关于长征的故事「简短」
长征是一个里程碑,是历史所不可磨灭的,下面是应届毕业生网小编为大家搜集的关于长征的故事,供大家参考。
关于长征的故事一
三过草地,刘应启都是在最艰苦的收容队里收容病号、彩号。他还清晰地记得李先念在过草地时说过的一句话,“前面部队吃豌豆头,中间部队吃豌豆杆子,后面部队吃豌豆根子”。过草地前部队准备了不少干粮,过草地的时候一个星期就吃光了,吃完了干粮就吃野草,吃牦牛粪便。
他在收容队中抬担架,背伤员,有时候一抬就是半天,除了跟战友轮换着抬伤员外,每天都要背、扶病号和彩号。战友没吃的了,他就将身上带的干粮分给伤员们吃,而自己饿得实在受不了时,只好吃草根、牦牛粪。

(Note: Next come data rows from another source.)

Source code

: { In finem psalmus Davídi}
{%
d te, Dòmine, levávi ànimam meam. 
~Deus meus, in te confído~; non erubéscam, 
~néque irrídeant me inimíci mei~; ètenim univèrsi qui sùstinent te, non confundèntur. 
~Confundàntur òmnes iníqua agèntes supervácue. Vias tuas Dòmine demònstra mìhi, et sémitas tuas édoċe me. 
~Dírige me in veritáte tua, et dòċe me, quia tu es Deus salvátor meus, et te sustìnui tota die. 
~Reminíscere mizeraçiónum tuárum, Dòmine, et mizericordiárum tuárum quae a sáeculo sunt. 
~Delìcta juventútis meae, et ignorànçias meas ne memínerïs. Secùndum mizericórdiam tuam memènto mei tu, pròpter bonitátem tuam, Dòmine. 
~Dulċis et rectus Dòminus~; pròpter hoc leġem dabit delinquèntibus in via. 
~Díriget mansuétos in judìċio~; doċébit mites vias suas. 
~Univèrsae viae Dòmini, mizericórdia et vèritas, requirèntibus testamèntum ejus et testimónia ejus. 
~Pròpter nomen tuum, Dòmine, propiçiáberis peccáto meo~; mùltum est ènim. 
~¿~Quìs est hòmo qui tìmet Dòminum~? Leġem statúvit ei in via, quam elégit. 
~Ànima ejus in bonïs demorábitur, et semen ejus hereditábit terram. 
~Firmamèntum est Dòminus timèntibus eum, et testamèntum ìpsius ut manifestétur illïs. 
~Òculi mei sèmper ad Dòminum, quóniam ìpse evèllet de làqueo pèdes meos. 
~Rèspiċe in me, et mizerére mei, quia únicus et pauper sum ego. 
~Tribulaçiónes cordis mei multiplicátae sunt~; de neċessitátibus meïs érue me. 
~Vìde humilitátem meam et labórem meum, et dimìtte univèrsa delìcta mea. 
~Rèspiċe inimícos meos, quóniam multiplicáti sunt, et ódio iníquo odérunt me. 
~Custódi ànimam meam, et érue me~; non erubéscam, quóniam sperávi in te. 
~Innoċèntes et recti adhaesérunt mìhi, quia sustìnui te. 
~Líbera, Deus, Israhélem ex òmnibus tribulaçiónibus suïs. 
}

收容队在后面,危险性很大,一怕不明真相的藏民追杀,二怕跟大部队落下距离,三怕战士们体力不支倒在路上。几乎每一次过草地,都要遇上几遭。他发挥做政治工作的特长,耐心地向藏胞引导说服,最后才得以让病伤的战友通过。
第二次过草地的时候,收容的伤病号行军到草地深处。突然,狂风卷着冰雹,冰雹裹着沙石,带着一股骇人的啸声袭来。在一个土坡下,刘应启遇到一个战友,顶风冒雪行军累得全身都已发软,再加上坡陡泥滑,他怎么爬也爬不上去,而身后就是一片沼泽地。他顶着冰雹奔上前,紧紧地拽着战友的手。
“我实在走不动了,要不,你把我留下吧!”战友再次哀求。留下来,只有等死!刘应启不让战友再说话,让他保存力气,一边紧抓住战友的手,一边喘着粗气轻声说:“抓紧!”看着刘应启恳切的目光,那名战友犹豫了一会儿,最后还是伸出冻得发抖的另一只手。
一步、两步、三步……早已筋疲力尽的刘应启艰难地连爬带拖,用另一只手紧紧掐进土坡的泥里。终于,战友被拉出了危险区域,这时风也越来越凶猛。突然一个趔趄,他俩都摔倒了。眼看两人就要滑进泥潭,恰好9团政治处主任肖明德路过这里。肖明德飞快地将两人拖住,然后拽着坐骑的尾巴,硬是把他和战友一起拉上了坡。这个战友被扶上肖明德的战马,直到赶上大部队,才算躲过这生死一劫。
每当遇到一些因伤、因饥饿而实在走不动的战友,刘应启就动员战友说:“今天、明天有困难,走出草地就没了困难。”在他的乐观情绪的感染下,掉队的战友相互帮助,共度难关。他和战友们还编写了“睡泥地,盖的天,头枕山,星星明月来相伴,红军变成了活神仙,把那小鬼子吓破了胆”等收营歌;“草原篝火满天红,行军方向是朝东,领导我们干革命的是共产党毛泽东,中国革命一定会成功”等打油诗,来鼓舞士气激励斗志。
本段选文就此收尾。